Saturday 21 February 2015

Blogging a Trail of Breadcrumbs

"Hansel and Gretel may have been the first Internet readers...They were both so ADD that they couldn't even remember how to get home on their jaunt in the woods.  Readers on your blog are the same...but they can't leave their own breadcrumbs to find their way back -- so you have to help them find out." (Daniel Vassiliou, Endurance SEO)



How do you make it easier for your blog readers to navigate your site?  How do you draw visitors to your site for longer periods of time?  How do you lower your bounce rate (visitors who make a brief visit and leave)?  How do your raise your Google rankings?

The Internet has "web spiders" or "web crawlers" which "trawl around the web following links and indexing all content of web pages" (http://en.wikipedia.org/wiki/Web_crawler).  You want as much of your blog content as possible indexed by the web spiders.  Providing interlinks increases your chances of getting noticed. 

For small blogs, it is easy to set up manual links in your blog to other relevant posts within your blog. However, with larger blogs, it becomes more complicated.  Daniel Vassiliou recommends a tiered linking system using the top down approach starting with your homepage (http://www.problogger.net/archives/2013/05/15/interlinking-your-blogs-for-seo/).  

You can use plugins to incorporate breadcrumbs into your siet (see Yoast's breadcrumb plugins for Wordpress) which enables you to link pages and posts.  You can also use SEO Smart Links to match keywords to tags and titles in your blog (https://wordpress.org/plugins/seo-automatic-links/).

When I studied French at McMaster, in grammar class we were given ten or fifteen French vocabulary words and we had to build an essay around those words.  The challenge was to incorporate all of the words into the body of the essay in a natural, rather than an artificial way.  

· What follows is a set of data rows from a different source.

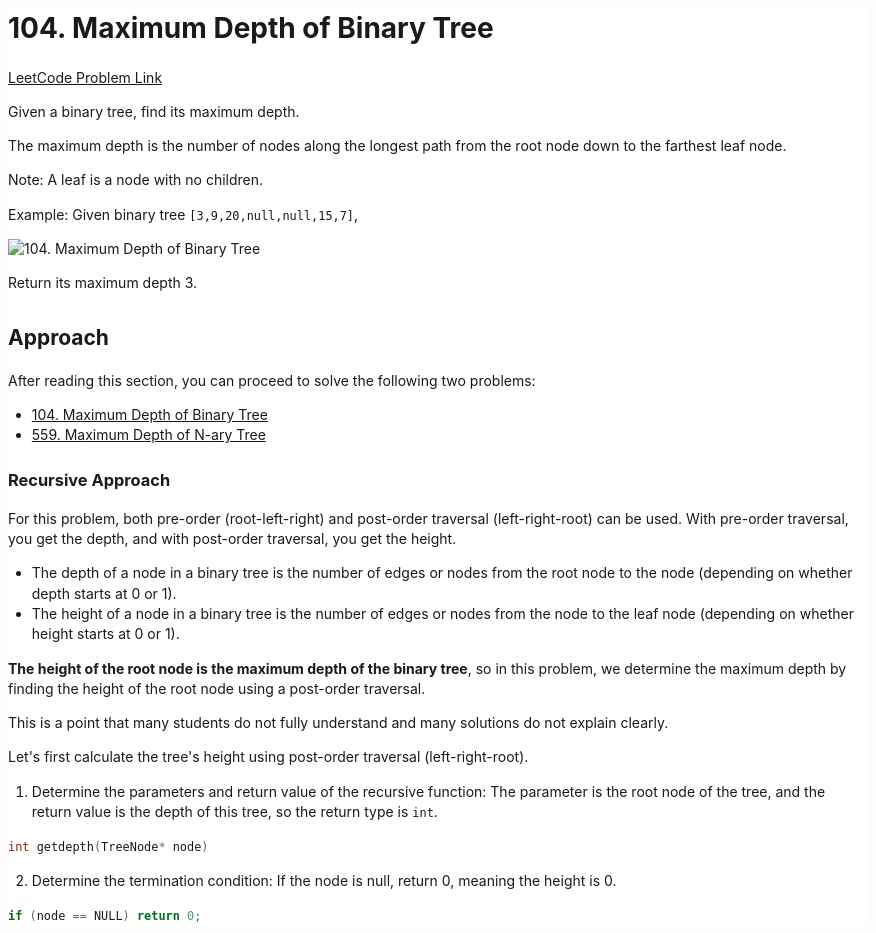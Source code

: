 # 104. Maximum Depth of Binary Tree

[LeetCode Problem Link](https://leetcode.com/problems/maximum-depth-of-binary-tree/)

Given a binary tree, find its maximum depth.

The maximum depth is the number of nodes along the longest path from the root node down to the farthest leaf node.

Note: A leaf is a node with no children.

Example:
Given binary tree `[3,9,20,null,null,15,7]`,

![104. Maximum Depth of Binary Tree](https://file1.kamacoder.com/i/algo/20210203153031914-20230310121809902.png)

Return its maximum depth 3.

## Approach

After reading this section, you can proceed to solve the following two problems:

* [104. Maximum Depth of Binary Tree](https://leetcode.com/problems/maximum-depth-of-binary-tree/)
* [559. Maximum Depth of N-ary Tree](https://leetcode.com/problems/maximum-depth-of-n-ary-tree/)

### Recursive Approach

For this problem, both pre-order (root-left-right) and post-order traversal (left-right-root) can be used. With pre-order traversal, you get the depth, and with post-order traversal, you get the height.

* The depth of a node in a binary tree is the number of edges or nodes from the root node to the node (depending on whether depth starts at 0 or 1).
* The height of a node in a binary tree is the number of edges or nodes from the node to the leaf node (depending on whether height starts at 0 or 1).

**The height of the root node is the maximum depth of the binary tree**, so in this problem, we determine the maximum depth by finding the height of the root node using a post-order traversal.

This is a point that many students do not fully understand and many solutions do not explain clearly.

Let's first calculate the tree's height using post-order traversal (left-right-root).

1. Determine the parameters and return value of the recursive function: The parameter is the root node of the tree, and the return value is the depth of this tree, so the return type is `int`.

```cpp
int getdepth(TreeNode* node)
```

2. Determine the termination condition: If the node is null, return 0, meaning the height is 0.

```cpp
if (node == NULL) return 0;
```
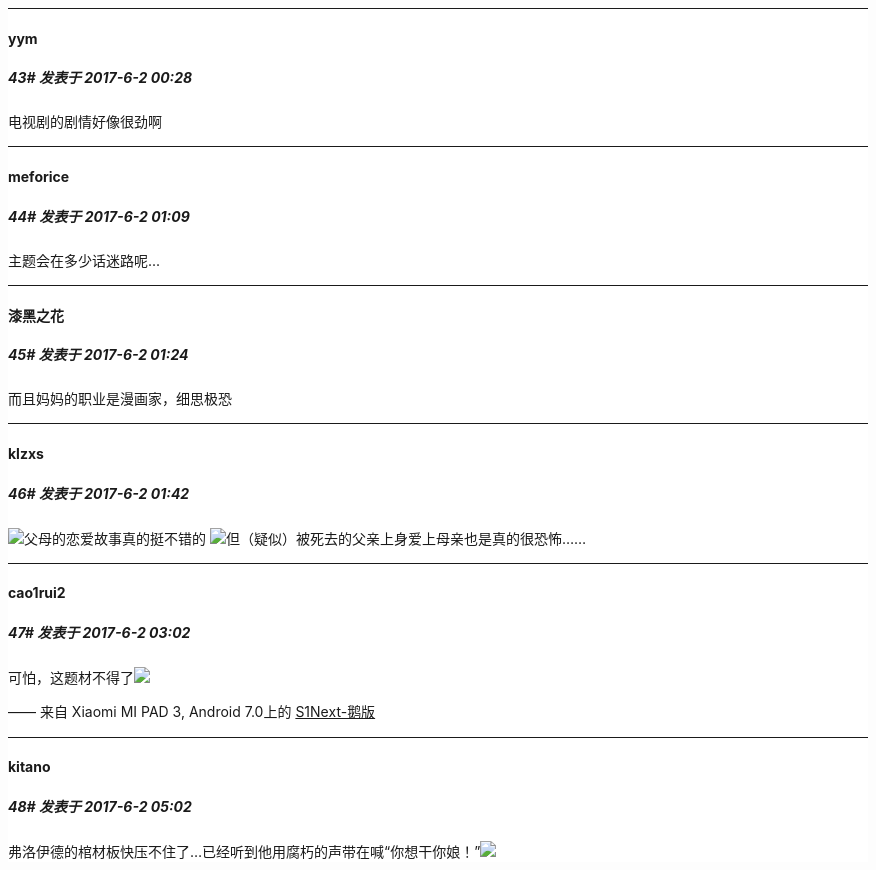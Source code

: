 
-----

####  yym  
##### 43#       发表于 2017-6-2 00:28


电视剧的剧情好像很劲啊


-----

####  meforice  
##### 44#       发表于 2017-6-2 01:09


主题会在多少话迷路呢...


-----

####  漆黑之花  
##### 45#       发表于 2017-6-2 01:24


而且妈妈的职业是漫画家，细思极恐


-----

####  klzxs  
##### 46#       发表于 2017-6-2 01:42


<img src="https://static.saraba1st.com/image/smiley/face2017/037.png" referrerpolicy="no-referrer">父母的恋爱故事真的挺不错的
<img src="https://static.saraba1st.com/image/smiley/face2017/001.png" referrerpolicy="no-referrer">但（疑似）被死去的父亲上身爱上母亲也是真的很恐怖……


-----

####  cao1rui2  
##### 47#       发表于 2017-6-2 03:02


可怕，这题材不得了<img src="https://static.saraba1st.com/image/smiley/face2017/068.png" referrerpolicy="no-referrer">

—— 来自 Xiaomi MI PAD 3, Android 7.0上的 [S1Next-鹅版](http://www.coolapk.com/apk/me.ykrank.s1next)


-----

####  kitano  
##### 48#       发表于 2017-6-2 05:02


弗洛伊德的棺材板快压不住了…已经听到他用腐朽的声带在喊“你想干你娘！”<img src="https://static.saraba1st.com/image/smiley/face2017/068.png" referrerpolicy="no-referrer">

Similarly, as a blogger, you are given a list of keywords, applicable to your topic.  Your task is to mix in your keywords to fit naturally into your blog post.  For example, the other day, I did a blog post about Keywords.  Now would be a good time to share that post (see http://alinefromlinda.blogspot.ca/2015/02/keyword-search-is-key-to-blogging.html). 

Blogger Yaro Starak gives the example of a post written about "shared trading" in which he gives a definition of PE ratio (see "price to earnings ratio" at http://www.investopedia.com/university/peratio/peratio1.asp), a popular keyword or phrase.  In his subsequent posts, he attempts to refer back as often as possible, when appropriate, to the PE ratio in his anchored text (the underlined links). 

Incorporating keywords and interlinks into your blog posts will raise your page views.  However, don't overdo it.  Again, make it a natural fit.  As Daniel Vassiliou warns, nothing can replace good blog content, regardless of keywords and links.  Now would be a good time to share my post "Developping Good Blogging Content" at http://alinefromlinda.blogspot.ca/2015/02/developping-good-blog-content.html.  However, it can "boost strong content to the next level".  And it can help your readers navigate your blog, the way the breadcrumbs led Hansel and Gretel through the woods.